◆ Problem requirements: Please transcribe the data that follows exactly, from its first line through the line that contains "- ⚠️ **Challenges**: Estimation".

BEGIN

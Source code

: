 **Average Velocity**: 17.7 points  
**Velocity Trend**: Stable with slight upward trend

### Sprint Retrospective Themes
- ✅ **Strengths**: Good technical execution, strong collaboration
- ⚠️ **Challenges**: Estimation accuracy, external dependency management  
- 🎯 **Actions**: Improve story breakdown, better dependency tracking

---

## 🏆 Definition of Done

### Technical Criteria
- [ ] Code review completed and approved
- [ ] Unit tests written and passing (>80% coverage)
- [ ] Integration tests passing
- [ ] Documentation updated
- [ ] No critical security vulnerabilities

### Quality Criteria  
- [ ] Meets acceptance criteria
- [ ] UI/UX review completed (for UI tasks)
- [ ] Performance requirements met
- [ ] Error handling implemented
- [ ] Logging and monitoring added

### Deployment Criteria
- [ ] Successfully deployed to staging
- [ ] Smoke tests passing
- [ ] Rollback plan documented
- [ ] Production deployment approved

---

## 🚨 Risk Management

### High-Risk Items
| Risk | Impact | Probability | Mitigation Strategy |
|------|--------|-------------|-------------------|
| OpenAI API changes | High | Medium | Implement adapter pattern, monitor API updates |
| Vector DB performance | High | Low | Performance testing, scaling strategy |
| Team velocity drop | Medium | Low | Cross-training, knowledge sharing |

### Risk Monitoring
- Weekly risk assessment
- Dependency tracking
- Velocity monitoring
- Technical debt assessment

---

END

◆ The answer:
Source code

: **Average Velocity**: 17.7 points  
**Velocity Trend**: Stable with slight upward trend

### Sprint Retrospective Themes
- ✅ **Strengths**: Good technical execution, strong collaboration
- ⚠️ **Challenges**: Estimation accuracy, external dependency management  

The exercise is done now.